Work request
Transcribe the data in full and exactly, omitting any pictures.

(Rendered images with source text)
· · · · ·

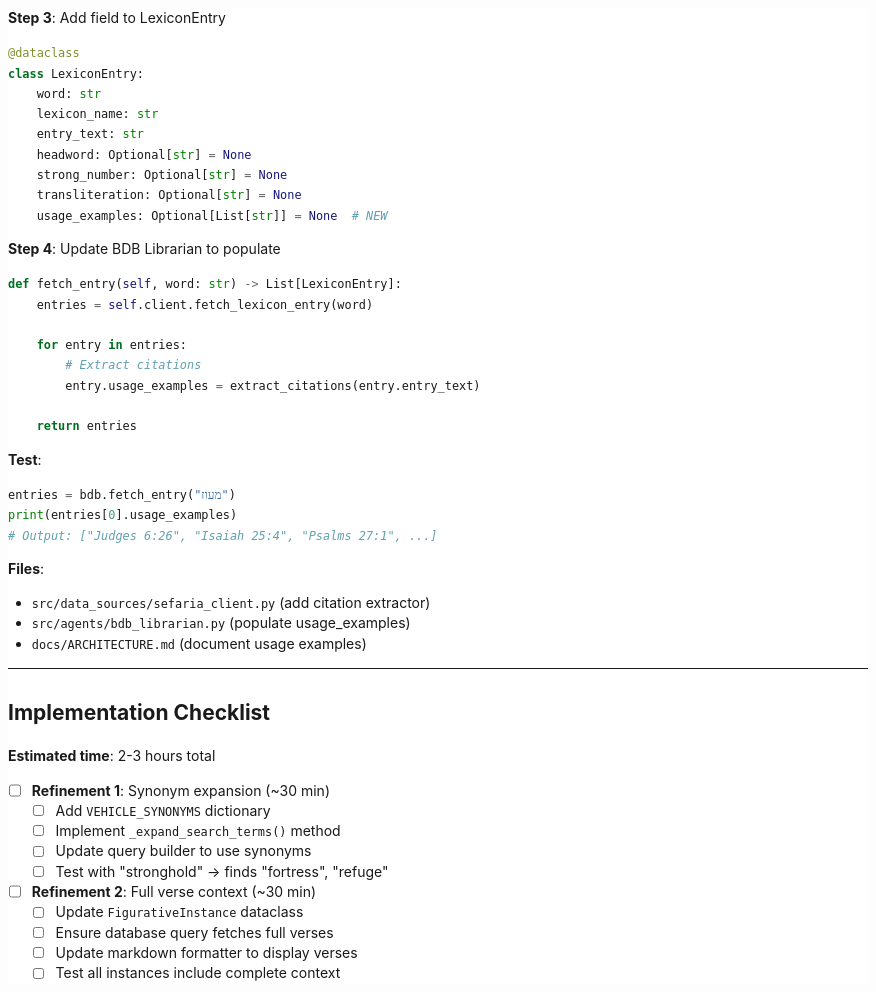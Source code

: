 **Step 3**: Add field to LexiconEntry
```python
@dataclass
class LexiconEntry:
    word: str
    lexicon_name: str
    entry_text: str
    headword: Optional[str] = None
    strong_number: Optional[str] = None
    transliteration: Optional[str] = None
    usage_examples: Optional[List[str]] = None  # NEW
```

**Step 4**: Update BDB Librarian to populate
```python
def fetch_entry(self, word: str) -> List[LexiconEntry]:
    entries = self.client.fetch_lexicon_entry(word)

    for entry in entries:
        # Extract citations
        entry.usage_examples = extract_citations(entry.entry_text)

    return entries
```

**Test**:
```python
entries = bdb.fetch_entry("מעוז")
print(entries[0].usage_examples)
# Output: ["Judges 6:26", "Isaiah 25:4", "Psalms 27:1", ...]
```

**Files**:
- `src/data_sources/sefaria_client.py` (add citation extractor)
- `src/agents/bdb_librarian.py` (populate usage_examples)
- `docs/ARCHITECTURE.md` (document usage examples)

---

## Implementation Checklist

**Estimated time**: 2-3 hours total

- [ ] **Refinement 1**: Synonym expansion (~30 min)
  - [ ] Add `VEHICLE_SYNONYMS` dictionary
  - [ ] Implement `_expand_search_terms()` method
  - [ ] Update query builder to use synonyms
  - [ ] Test with "stronghold" → finds "fortress", "refuge"

- [ ] **Refinement 2**: Full verse context (~30 min)
  - [ ] Update `FigurativeInstance` dataclass
  - [ ] Ensure database query fetches full verses
  - [ ] Update markdown formatter to display verses
  - [ ] Test all instances include complete context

· · · · ·

Answer area
Source code

: **Step 3**: Add field to LexiconEntry
```python
@dataclass
class LexiconEntry:
    word: str
    lexicon_name: str
    entry_text: str
    headword: Optional[str] = None
    strong_number: Optional[str] = None
    transliteration: Optional[str] = None
    usage_examples: Optional[List[str]] = None  # NEW
```

**Step 4**: Update BDB Librarian to populate
```python
def fetch_entry(self, word: str) -> List[LexiconEntry]:
    entries = self.client.fetch_lexicon_entry(word)

    for entry in entries:
        # Extract citations
        entry.usage_examples = extract_citations(entry.entry_text)

    return entries
```

**Test**:
```python
entries = bdb.fetch_entry("מעוז")
print(entries[0].usage_examples)
# Output: ["Judges 6:26", "Isaiah 25:4", "Psalms 27:1", ...]
```

**Files**:
- `src/data_sources/sefaria_client.py` (add citation extractor)
- `src/agents/bdb_librarian.py` (populate usage_examples)
- `docs/ARCHITECTURE.md` (document usage examples)

---

## Implementation Checklist

**Estimated time**: 2-3 hours total

- [ ] **Refinement 1**: Synonym expansion (~30 min)
  - [ ] Add `VEHICLE_SYNONYMS` dictionary
  - [ ] Implement `_expand_search_terms()` method
  - [ ] Update query builder to use synonyms
  - [ ] Test with "stronghold" → finds "fortress", "refuge"

- [ ] **Refinement 2**: Full verse context (~30 min)
  - [ ] Update `FigurativeInstance` dataclass
  - [ ] Ensure database query fetches full verses
  - [ ] Update markdown formatter to display verses
  - [ ] Test all instances include complete context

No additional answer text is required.